The question I asked was whether you think SWIFT Cross Border payment STP rates will increase after the introduction of ISO 20022 in November 2022? Respondents had the choice of 4 answers:
- The increase in STP rates would happen immediately
- The increase in STP rates would occur but in the longer term
- The STP rates would stay the same
- The STP rates would decrease
The good news is that only 11% see the rates going down, meaning that almost 90% expect a service improvement or delivery of the same automated rates we currently support.
I don’t want to be too harsh on the 11% that feel that the rates will deteriorate. After all, nothing in life is guaranteed, but I will say that I think they are outliers, and I’m personally in the group that expects rates to improve. However, I do caveat that understanding with the belief that players in the market will invest in the necessary system changes that will leverage the new standards for the improvements in the service they’re designed to deliver.
Without such investment, there is a distinct risk of failing to achieve our collective industry goal. This point may be backed up by the 17% of respondents who envisage rates staying the same. One might think that position is a somewhat cynical viewpoint, that all of the pain and the risk of change will leave us exactly where we are. For me, that strengthens the case for intelligent, active investment in solutions that take advantage of the new standards and deliver value to the business.
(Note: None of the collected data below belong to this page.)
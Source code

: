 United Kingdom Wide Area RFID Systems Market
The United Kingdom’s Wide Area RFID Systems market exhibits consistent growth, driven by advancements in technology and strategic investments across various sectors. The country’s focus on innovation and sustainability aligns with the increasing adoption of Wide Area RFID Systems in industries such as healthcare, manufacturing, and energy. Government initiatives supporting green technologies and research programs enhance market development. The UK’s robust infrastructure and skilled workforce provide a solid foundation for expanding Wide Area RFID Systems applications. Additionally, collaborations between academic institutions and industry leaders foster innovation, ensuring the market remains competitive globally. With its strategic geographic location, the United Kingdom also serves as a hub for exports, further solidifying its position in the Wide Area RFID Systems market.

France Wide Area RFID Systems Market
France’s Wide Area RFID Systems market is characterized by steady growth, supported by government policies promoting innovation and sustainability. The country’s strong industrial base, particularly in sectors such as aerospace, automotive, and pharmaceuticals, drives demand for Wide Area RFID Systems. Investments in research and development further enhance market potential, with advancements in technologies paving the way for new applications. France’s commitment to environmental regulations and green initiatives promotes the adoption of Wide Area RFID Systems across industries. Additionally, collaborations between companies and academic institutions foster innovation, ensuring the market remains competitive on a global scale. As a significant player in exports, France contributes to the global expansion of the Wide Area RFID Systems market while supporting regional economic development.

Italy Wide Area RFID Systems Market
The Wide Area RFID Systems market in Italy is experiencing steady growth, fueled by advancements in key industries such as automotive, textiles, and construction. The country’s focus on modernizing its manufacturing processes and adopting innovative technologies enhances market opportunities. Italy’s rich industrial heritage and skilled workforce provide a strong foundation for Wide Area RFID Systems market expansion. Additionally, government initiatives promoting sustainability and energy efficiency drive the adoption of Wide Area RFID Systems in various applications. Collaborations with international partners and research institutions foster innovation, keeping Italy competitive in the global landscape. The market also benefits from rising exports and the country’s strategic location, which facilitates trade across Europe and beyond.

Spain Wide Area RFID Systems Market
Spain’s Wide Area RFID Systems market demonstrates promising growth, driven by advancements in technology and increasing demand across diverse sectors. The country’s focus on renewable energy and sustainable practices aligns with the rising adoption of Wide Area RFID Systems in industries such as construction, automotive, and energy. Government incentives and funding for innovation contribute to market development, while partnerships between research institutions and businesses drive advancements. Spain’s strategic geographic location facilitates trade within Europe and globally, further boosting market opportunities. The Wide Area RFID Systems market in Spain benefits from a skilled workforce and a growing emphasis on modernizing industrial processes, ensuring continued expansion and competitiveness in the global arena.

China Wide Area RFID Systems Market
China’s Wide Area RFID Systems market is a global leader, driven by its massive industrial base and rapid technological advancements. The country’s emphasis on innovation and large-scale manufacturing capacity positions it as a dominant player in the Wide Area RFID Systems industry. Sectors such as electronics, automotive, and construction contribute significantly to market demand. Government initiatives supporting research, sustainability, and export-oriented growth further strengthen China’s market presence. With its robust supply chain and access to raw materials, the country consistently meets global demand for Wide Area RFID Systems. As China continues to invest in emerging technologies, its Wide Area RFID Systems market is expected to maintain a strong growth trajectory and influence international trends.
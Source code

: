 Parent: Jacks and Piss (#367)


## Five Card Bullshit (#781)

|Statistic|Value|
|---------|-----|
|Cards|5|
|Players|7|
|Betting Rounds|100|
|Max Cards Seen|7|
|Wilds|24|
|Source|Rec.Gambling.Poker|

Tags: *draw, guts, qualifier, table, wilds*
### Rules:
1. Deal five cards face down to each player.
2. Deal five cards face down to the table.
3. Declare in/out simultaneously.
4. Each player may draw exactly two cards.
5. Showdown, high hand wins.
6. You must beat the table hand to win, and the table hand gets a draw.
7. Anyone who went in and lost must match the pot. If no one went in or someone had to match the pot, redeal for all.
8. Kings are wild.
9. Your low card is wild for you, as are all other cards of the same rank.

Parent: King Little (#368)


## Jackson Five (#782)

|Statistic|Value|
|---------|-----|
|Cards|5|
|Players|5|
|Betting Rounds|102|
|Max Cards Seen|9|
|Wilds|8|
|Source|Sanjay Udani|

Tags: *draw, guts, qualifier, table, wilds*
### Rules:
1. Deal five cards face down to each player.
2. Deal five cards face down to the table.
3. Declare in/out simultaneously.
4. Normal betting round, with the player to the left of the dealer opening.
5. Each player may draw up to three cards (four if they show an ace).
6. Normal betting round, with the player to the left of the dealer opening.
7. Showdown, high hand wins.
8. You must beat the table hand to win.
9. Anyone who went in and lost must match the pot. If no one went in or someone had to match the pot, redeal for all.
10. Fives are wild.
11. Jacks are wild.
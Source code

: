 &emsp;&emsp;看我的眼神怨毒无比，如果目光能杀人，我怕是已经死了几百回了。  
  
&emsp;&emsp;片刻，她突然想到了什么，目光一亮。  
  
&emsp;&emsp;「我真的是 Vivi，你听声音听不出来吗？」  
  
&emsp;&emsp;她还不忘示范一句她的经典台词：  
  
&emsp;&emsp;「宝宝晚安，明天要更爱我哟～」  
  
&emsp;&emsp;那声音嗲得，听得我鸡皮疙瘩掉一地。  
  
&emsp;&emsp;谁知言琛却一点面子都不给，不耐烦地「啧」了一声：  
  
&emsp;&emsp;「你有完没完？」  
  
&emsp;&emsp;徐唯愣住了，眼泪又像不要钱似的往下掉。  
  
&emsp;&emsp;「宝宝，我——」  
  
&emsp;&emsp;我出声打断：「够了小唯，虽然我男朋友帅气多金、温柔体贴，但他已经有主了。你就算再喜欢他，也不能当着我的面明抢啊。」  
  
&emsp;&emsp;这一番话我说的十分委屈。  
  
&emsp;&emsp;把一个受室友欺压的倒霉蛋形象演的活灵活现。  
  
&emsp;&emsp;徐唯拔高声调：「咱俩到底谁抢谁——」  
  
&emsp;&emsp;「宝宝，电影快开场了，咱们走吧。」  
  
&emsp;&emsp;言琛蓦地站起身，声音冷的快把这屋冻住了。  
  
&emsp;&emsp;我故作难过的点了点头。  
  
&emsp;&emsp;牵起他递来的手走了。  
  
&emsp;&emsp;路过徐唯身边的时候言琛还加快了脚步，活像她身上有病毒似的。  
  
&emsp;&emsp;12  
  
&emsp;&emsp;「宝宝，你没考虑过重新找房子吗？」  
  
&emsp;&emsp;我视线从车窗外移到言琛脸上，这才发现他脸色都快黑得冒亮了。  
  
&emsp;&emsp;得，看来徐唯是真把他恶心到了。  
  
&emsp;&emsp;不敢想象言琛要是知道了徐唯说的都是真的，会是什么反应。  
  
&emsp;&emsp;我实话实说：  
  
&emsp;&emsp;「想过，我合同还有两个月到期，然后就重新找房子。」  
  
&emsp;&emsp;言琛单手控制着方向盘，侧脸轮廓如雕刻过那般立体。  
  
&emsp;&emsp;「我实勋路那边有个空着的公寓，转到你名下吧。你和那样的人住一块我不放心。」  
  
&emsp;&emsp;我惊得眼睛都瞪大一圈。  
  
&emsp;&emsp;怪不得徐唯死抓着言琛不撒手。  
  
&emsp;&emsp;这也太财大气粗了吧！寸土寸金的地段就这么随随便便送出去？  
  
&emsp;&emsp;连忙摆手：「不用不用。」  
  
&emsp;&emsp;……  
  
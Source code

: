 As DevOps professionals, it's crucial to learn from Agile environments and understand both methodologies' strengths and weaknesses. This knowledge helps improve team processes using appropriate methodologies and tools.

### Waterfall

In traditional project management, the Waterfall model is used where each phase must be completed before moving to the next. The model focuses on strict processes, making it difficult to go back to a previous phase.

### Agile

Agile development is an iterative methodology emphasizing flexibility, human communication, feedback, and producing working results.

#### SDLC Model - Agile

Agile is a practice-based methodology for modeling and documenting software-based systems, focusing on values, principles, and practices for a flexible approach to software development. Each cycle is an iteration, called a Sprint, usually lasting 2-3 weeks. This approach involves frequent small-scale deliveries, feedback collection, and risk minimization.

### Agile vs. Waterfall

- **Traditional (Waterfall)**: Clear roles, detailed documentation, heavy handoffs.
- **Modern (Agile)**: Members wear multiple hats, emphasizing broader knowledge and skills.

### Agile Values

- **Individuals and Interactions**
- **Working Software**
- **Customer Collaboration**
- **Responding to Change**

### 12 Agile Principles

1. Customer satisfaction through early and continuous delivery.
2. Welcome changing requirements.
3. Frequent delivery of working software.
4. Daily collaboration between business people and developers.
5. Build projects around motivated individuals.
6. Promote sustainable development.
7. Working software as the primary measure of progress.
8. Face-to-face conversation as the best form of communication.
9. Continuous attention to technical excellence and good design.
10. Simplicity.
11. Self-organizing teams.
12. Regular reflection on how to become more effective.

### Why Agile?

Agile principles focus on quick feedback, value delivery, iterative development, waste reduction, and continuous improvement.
The majority of respondents see a bright future, with 72% expecting an improvement in STP rates. Hats off to the 18% who are envisioning an immediate improvement in STP rates. I admire and welcome their optimism and faith in our collective ability to get this significant change program right, first time. Remember, you’re only as good as the partner entities and correspondents that you deal with, and unless you have software to address any inadequacies in the payment data you receive, your faith in your sending and receiving counterparts may be somewhat misguided.
What’s more reassuring to me is that the lion’s share of that 72% cohort, in total 54%, do not see an immediate improvement in rates. They think it will happen, but that it will take time.
It’s difficult to argue with the logic of this position. Anything new takes time to settle in. Most institutions are expecting some teething problems. We will all need to learn the best ways of processing the latest standards and how to manage the different flows efficiently. Configurations and processing rules, best practices and operational efficiencies built over the many years of MT-based message flows will need to be adjusted.
Ultimately, every bank will want to show a tangible return on investment for their SWIFT CBPR+ program, and the quicker those returns are achieved, the better.
So, what mitigations and insurance policies are banks putting in place to help them through this period of uncertainty? How will they minimize the period before STP rates start to increase?
As ever, we will see winners and losers in this great STP race, and the question is – Where will your organization finish in the upcoming STP Olympics?